DATA FOR ANALYSIS:
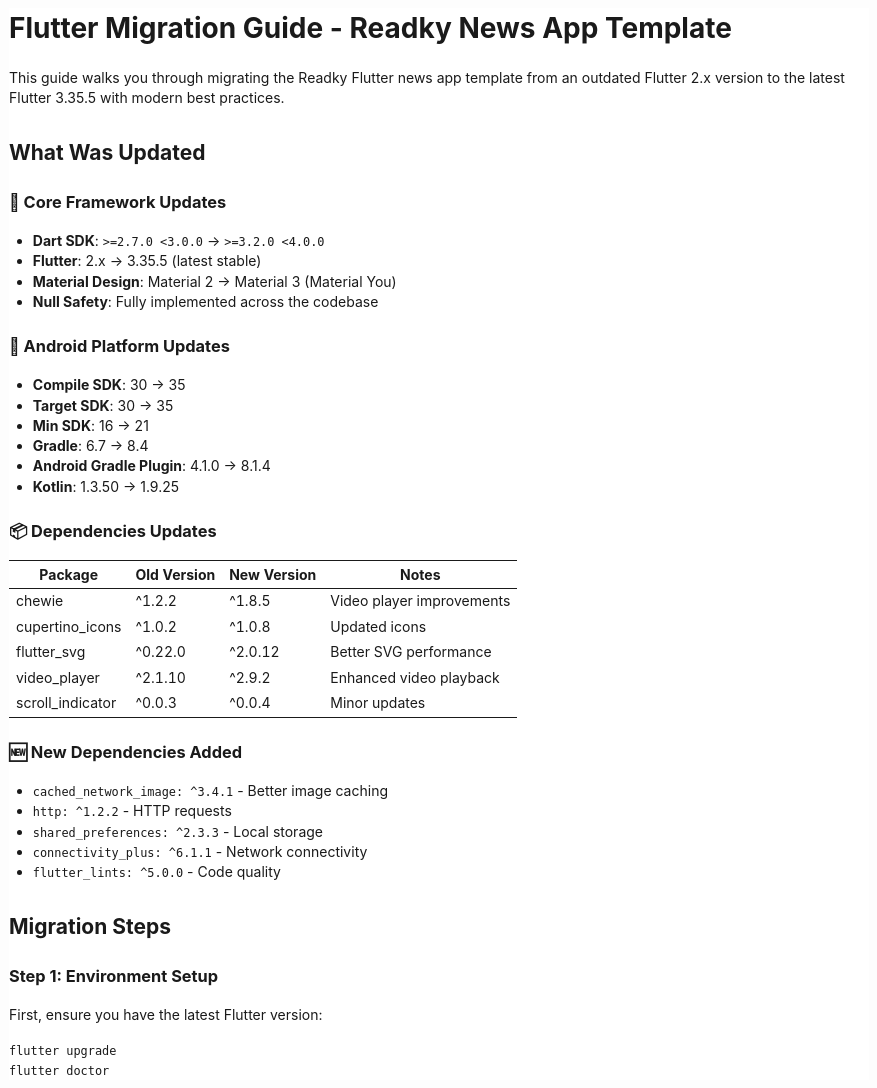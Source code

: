 # Flutter Migration Guide - Readky News App Template

This guide walks you through migrating the Readky Flutter news app template from an outdated Flutter 2.x version to the latest Flutter 3.35.5 with modern best practices.

## What Was Updated

### 📱 Core Framework Updates
- **Dart SDK**: `>=2.7.0 <3.0.0` → `>=3.2.0 <4.0.0`
- **Flutter**: 2.x → 3.35.5 (latest stable)
- **Material Design**: Material 2 → Material 3 (Material You)
- **Null Safety**: Fully implemented across the codebase

### 🤖 Android Platform Updates
- **Compile SDK**: 30 → 35
- **Target SDK**: 30 → 35
- **Min SDK**: 16 → 21
- **Gradle**: 6.7 → 8.4
- **Android Gradle Plugin**: 4.1.0 → 8.1.4
- **Kotlin**: 1.3.50 → 1.9.25

### 📦 Dependencies Updates
| Package | Old Version | New Version | Notes |
|---------|-------------|-------------|-------|
| chewie | ^1.2.2 | ^1.8.5 | Video player improvements |
| cupertino_icons | ^1.0.2 | ^1.0.8 | Updated icons |
| flutter_svg | ^0.22.0 | ^2.0.12 | Better SVG performance |
| video_player | ^2.1.10 | ^2.9.2 | Enhanced video playback |
| scroll_indicator | ^0.0.3 | ^0.0.4 | Minor updates |

### 🆕 New Dependencies Added
- `cached_network_image: ^3.4.1` - Better image caching
- `http: ^1.2.2` - HTTP requests
- `shared_preferences: ^2.3.3` - Local storage
- `connectivity_plus: ^6.1.1` - Network connectivity
- `flutter_lints: ^5.0.0` - Code quality

## Migration Steps

### Step 1: Environment Setup

First, ensure you have the latest Flutter version:

```bash
flutter upgrade
flutter doctor
```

ABOUT THIS TASK:
Each line from the one containing "Minor updates |" through the end of the material must be output exactly, and no other line.

REPLY TO THE EXERCISE:
| scroll_indicator | ^0.0.3 | ^0.0.4 | Minor updates |

### 🆕 New Dependencies Added
- `cached_network_image: ^3.4.1` - Better image caching
- `http: ^1.2.2` - HTTP requests
- `shared_preferences: ^2.3.3` - Local storage
- `connectivity_plus: ^6.1.1` - Network connectivity
- `flutter_lints: ^5.0.0` - Code quality

## Migration Steps

### Step 1: Environment Setup

First, ensure you have the latest Flutter version:

```bash
flutter upgrade
flutter doctor
```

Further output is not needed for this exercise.